Sector: Consumer staples
AI Verdict
COKE trades at 20.3x earnings, which is fair for a stable bottler with locked-in territory rights, but you're paying up for reliability rather than high growth.
Competitive Moat
Coca-Cola Consolidated is the largest independent Coca-Cola bottler in the U.S., controlling exclusive distribution rights across key Southeastern and Midwestern territories.
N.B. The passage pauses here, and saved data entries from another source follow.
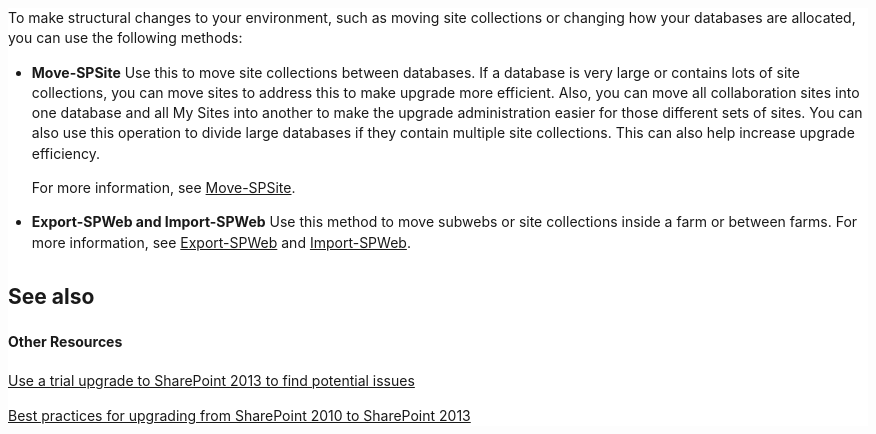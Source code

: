To make structural changes to your environment, such as moving site collections or changing how your databases are allocated, you can use the following methods:
  
- **Move-SPSite** Use this to move site collections between databases. If a database is very large or contains lots of site collections, you can move sites to address this to make upgrade more efficient. Also, you can move all collaboration sites into one database and all My Sites into another to make the upgrade administration easier for those different sets of sites. You can also use this operation to divide large databases if they contain multiple site collections. This can also help increase upgrade efficiency. 
    
    For more information, see [Move-SPSite](/powershell/module/sharepoint-server/Move-SPSite?view=sharepoint-ps).
    
- **Export-SPWeb and Import-SPWeb** Use this method to move subwebs or site collections inside a farm or between farms. For more information, see [Export-SPWeb](/powershell/module/sharepoint-server/Export-SPWeb?view=sharepoint-ps) and [Import-SPWeb](/powershell/module/sharepoint-server/Import-SPWeb?view=sharepoint-ps).
    
## See also
<a name="Structure"> </a>

#### Other Resources

[Use a trial upgrade to SharePoint 2013 to find potential issues](/previous-versions/office/sharepoint-server-2010/cc262155(v=office.14))
  
[Best practices for upgrading from SharePoint 2010 to SharePoint 2013](best-practices-for-upgrading-from-sharepoint-2010-to-sharepoint-2013.md)
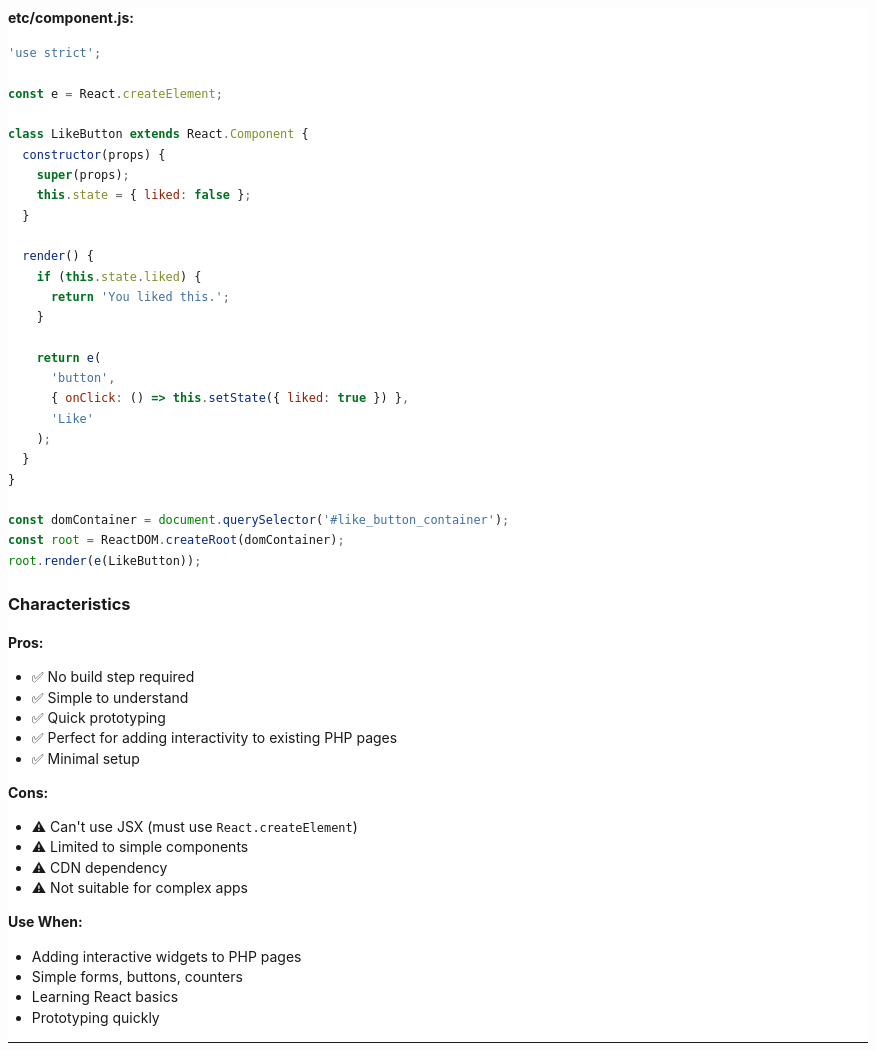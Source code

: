 **etc/component.js:**
```javascript
'use strict';

const e = React.createElement;

class LikeButton extends React.Component {
  constructor(props) {
    super(props);
    this.state = { liked: false };
  }

  render() {
    if (this.state.liked) {
      return 'You liked this.';
    }

    return e(
      'button',
      { onClick: () => this.setState({ liked: true }) },
      'Like'
    );
  }
}

const domContainer = document.querySelector('#like_button_container');
const root = ReactDOM.createRoot(domContainer);
root.render(e(LikeButton));
```

### Characteristics

**Pros:**
- ✅ No build step required
- ✅ Simple to understand
- ✅ Quick prototyping
- ✅ Perfect for adding interactivity to existing PHP pages
- ✅ Minimal setup

**Cons:**
- ⚠️ Can't use JSX (must use `React.createElement`)
- ⚠️ Limited to simple components
- ⚠️ CDN dependency
- ⚠️ Not suitable for complex apps

**Use When:**
- Adding interactive widgets to PHP pages
- Simple forms, buttons, counters
- Learning React basics
- Prototyping quickly

---
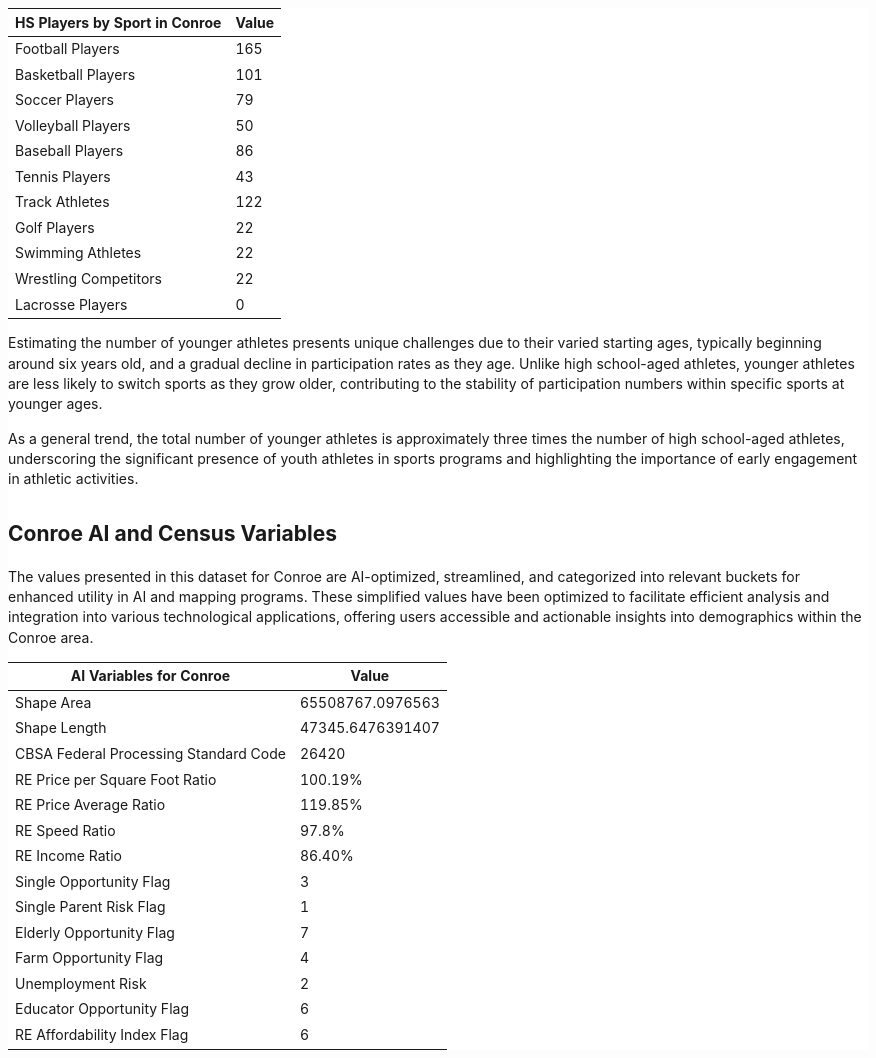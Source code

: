 | HS Players by Sport in Conroe | Value |
|-------------|-------|
| Football Players | 165 |
| Basketball Players | 101 |
| Soccer Players | 79 |
| Volleyball Players | 50 |
| Baseball Players | 86 |
| Tennis Players | 43 |
| Track Athletes | 122 |
| Golf Players | 22 |
| Swimming Athletes | 22 |
| Wrestling Competitors | 22 |
| Lacrosse Players | 0 |

Estimating the number of younger athletes presents unique challenges due to their varied starting ages, typically beginning around six years old, and a gradual decline in participation rates as they age. Unlike high school-aged athletes, younger athletes are less likely to switch sports as they grow older, contributing to the stability of participation numbers within specific sports at younger ages.  

As a general trend, the total number of younger athletes is approximately three times the number of high school-aged athletes, underscoring the significant presence of youth athletes in sports programs and highlighting the importance of early engagement in athletic activities.

## Conroe AI and Census Variables

The values presented in this dataset for Conroe are AI-optimized, streamlined, and categorized into relevant buckets for enhanced utility in AI and mapping programs. These simplified values have been optimized to facilitate efficient analysis and integration into various technological applications, offering users accessible and actionable insights into demographics within the Conroe area.

| AI Variables for Conroe | Value |
|-------------|-------|
| Shape Area | 65508767.0976563 |
| Shape Length | 47345.6476391407 |
| CBSA Federal Processing Standard Code | 26420 |
| RE Price per Square Foot Ratio | 100.19% |
| RE Price Average Ratio | 119.85% |
| RE Speed Ratio | 97.8% |
| RE Income Ratio | 86.40% |
| Single Opportunity Flag | 3 |
| Single Parent Risk Flag | 1 |
| Elderly Opportunity Flag | 7 |
| Farm Opportunity Flag | 4 |
| Unemployment Risk | 2 |
| Educator Opportunity Flag | 6 |
| RE Affordability Index Flag | 6 |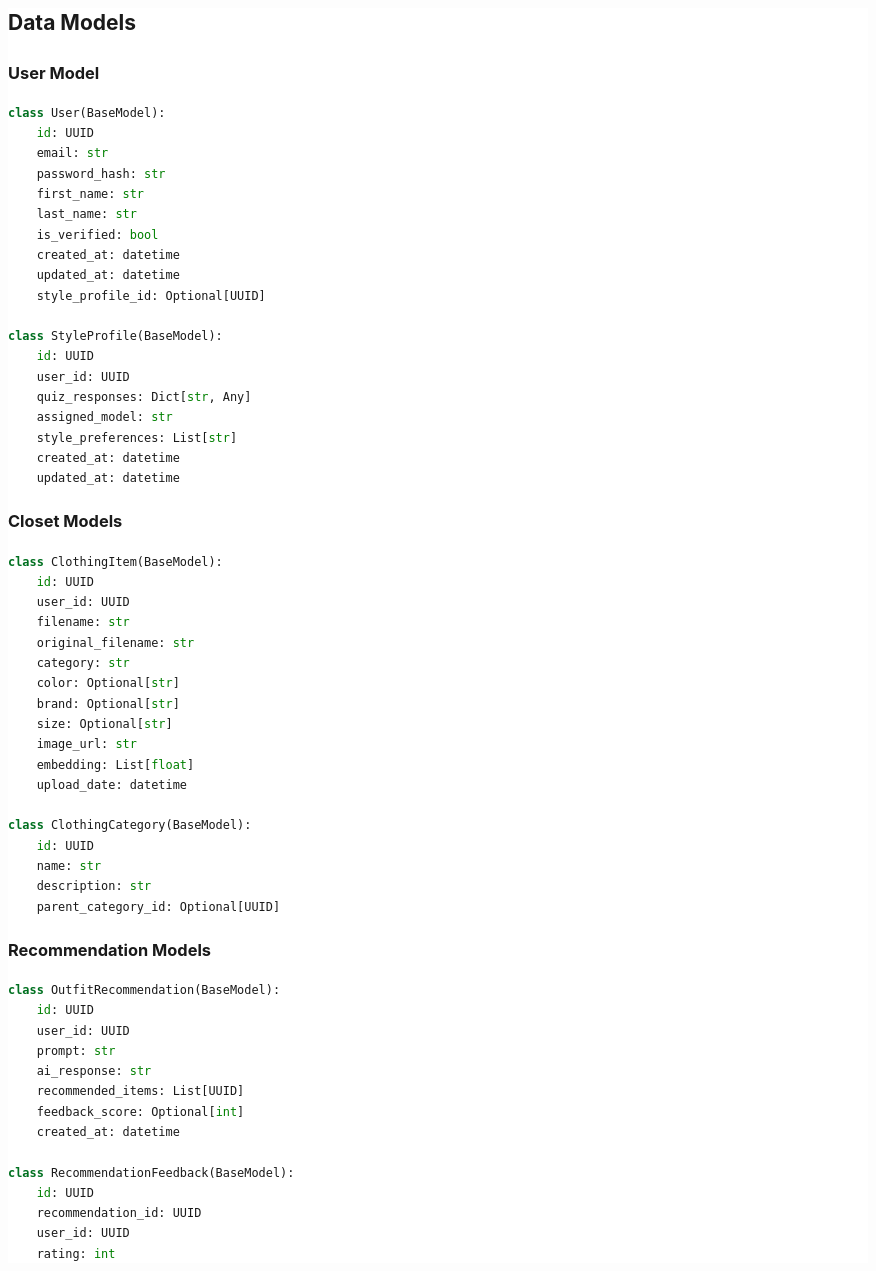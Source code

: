 ## Data Models

### User Model
```python
class User(BaseModel):
    id: UUID
    email: str
    password_hash: str
    first_name: str
    last_name: str
    is_verified: bool
    created_at: datetime
    updated_at: datetime
    style_profile_id: Optional[UUID]
    
class StyleProfile(BaseModel):
    id: UUID
    user_id: UUID
    quiz_responses: Dict[str, Any]
    assigned_model: str
    style_preferences: List[str]
    created_at: datetime
    updated_at: datetime
```

### Closet Models
```python
class ClothingItem(BaseModel):
    id: UUID
    user_id: UUID
    filename: str
    original_filename: str
    category: str
    color: Optional[str]
    brand: Optional[str]
    size: Optional[str]
    image_url: str
    embedding: List[float]
    upload_date: datetime
    
class ClothingCategory(BaseModel):
    id: UUID
    name: str
    description: str
    parent_category_id: Optional[UUID]
```

### Recommendation Models
```python
class OutfitRecommendation(BaseModel):
    id: UUID
    user_id: UUID
    prompt: str
    ai_response: str
    recommended_items: List[UUID]
    feedback_score: Optional[int]
    created_at: datetime
    
class RecommendationFeedback(BaseModel):
    id: UUID
    recommendation_id: UUID
    user_id: UUID
    rating: int
```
Its defensibility comes from long-term bottling contracts and entrenched logistics infrastructure that new entrants can't easily replicate.
Summary
COKE stands out for its exclusive bottling and distribution rights, locking in a stable regional beverage monopoly.
Where It Stands
COKE delivered 4.8% revenue growth with a trailing P/E of 20.3x, which is slightly above the consumer staples median of 20x and signals a modest premium for its steady performance.
Key Metrics
- Trailing P/E: 20.3x
- Revenue Growth: +0.0%
- Dividend Yield: 0.01%
- 52-Week High: $219.65
- 52-Week Low: $105.21
Analyst Consensus
0 Buy · 3 Hold · 3 Sell (6 analysts)
Bull Case
With a 20.3x P/E and 4.8% revenue growth, investors are getting predictable cash flows from a business with near-monopoly territory rights.
Bear Case
At 20.3x earnings, any slowdown below the current 4.8% growth could drive the P/E down to the sector median, risking a 1–2x multiple compression and potential capital loss.
Catalyst to Watch
Watch for contract renewals or territory expansions—any change in bottling agreements could materially affect COKE’s defensibility and growth.